Glynn emphasizes keeping Space Command, “attainable housing” policies, fire mitigation and water conservation, economic growth, and “energy security” established by policies that protect all forms of safe energy.

District 4

 Regina English

District 4 needs a council leader who can lead an economic transformation waiting to break free. Councilwoman Yolanda Avila has not led the mission, so it is time to go with someone else.

Avila has a counterproductive approach to advocating for her district by voting against what might help another district. She voted against the expansion of The Broadmoor, to facilitate the expansion of the Space Symposium because the resort is not in her district. She voted against a new visitors center for the Air Force Academy because it isn’t in her district.

Meanwhile, we have not seen successful or otherwise impressive efforts to land new businesses, jobs, and economic development in her district.

Avila supported putting recreational marijuana on the ballot. English also thinks voters should decide, but she opposes the drug.

“That’s just one bandwagon I’m not going to jump on,” English told The Gazette’s news department.

English would not favor marijuana sales as a source of city revenue, saying it would compromise her values. She would fight for cleaner, better-lit neighborhoods to enhance public safety.

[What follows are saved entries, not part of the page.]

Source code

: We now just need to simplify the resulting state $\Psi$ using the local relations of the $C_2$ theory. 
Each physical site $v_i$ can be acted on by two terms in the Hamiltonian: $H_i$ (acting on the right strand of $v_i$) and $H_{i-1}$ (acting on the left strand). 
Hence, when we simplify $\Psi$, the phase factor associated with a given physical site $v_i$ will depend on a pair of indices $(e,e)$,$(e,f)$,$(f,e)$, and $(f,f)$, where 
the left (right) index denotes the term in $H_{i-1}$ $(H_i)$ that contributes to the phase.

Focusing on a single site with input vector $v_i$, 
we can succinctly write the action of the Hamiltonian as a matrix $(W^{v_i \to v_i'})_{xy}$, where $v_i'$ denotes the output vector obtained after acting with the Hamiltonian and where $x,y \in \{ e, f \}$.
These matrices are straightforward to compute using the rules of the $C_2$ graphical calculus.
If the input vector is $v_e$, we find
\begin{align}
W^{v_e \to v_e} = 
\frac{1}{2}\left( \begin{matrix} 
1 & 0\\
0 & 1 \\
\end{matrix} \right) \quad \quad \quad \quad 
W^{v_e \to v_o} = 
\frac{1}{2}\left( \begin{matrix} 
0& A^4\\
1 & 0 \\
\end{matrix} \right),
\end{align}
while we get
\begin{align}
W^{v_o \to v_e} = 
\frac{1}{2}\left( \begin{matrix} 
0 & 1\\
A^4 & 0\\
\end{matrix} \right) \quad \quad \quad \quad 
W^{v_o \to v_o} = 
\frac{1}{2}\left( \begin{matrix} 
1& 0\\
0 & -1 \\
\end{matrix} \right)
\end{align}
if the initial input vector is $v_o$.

District 4 needs a leader who can quickly unleash the area’s looming success. Voters have nothing to lose by electing English.

District 5

 Mary Elizabeth Fabian

A wife, mother, and small-business owner, Fabian has the endorsement of all five El Paso County commissioners. In a cluster of five candidates vying for the seat, Fabian stands out as a genuine center-right conservative with a solid grasp of the city government’s appropriate role.

Like any good prospect for the City Council, Fabian prioritizes economic stability and growth, public safety and the need to improve transportation infrastructure.

Fabian opposes legalizing recreational marijuana, and any ballot measure advocating it, and says our “long-term economic health and growth is too important” to risk with more drugs. She pledges to oppose efforts to unionize city employees.

District 6

 Mike O’Malley

Council members appointed O’Malley by a 6-2 vote in January. The U.S. transportation adviser replaced outgoing Councilman Andres Pico, who was elected to the Legislature as a Republican.

O’Malley had the support of Pico, who had proven himself among the strongest members of a council of nine.

“We are finishing out Andy’s time on council by appointing someone very similar to him,” Councilwoman Jill Gaebler said at the time of O’Malley’s appointment.

That’s high praise. In his short term on the council, O’Malley has lived up to expectations. Other council members speak highly of him and say he works as a team player. Voters will be wise to keep O’Malley in office.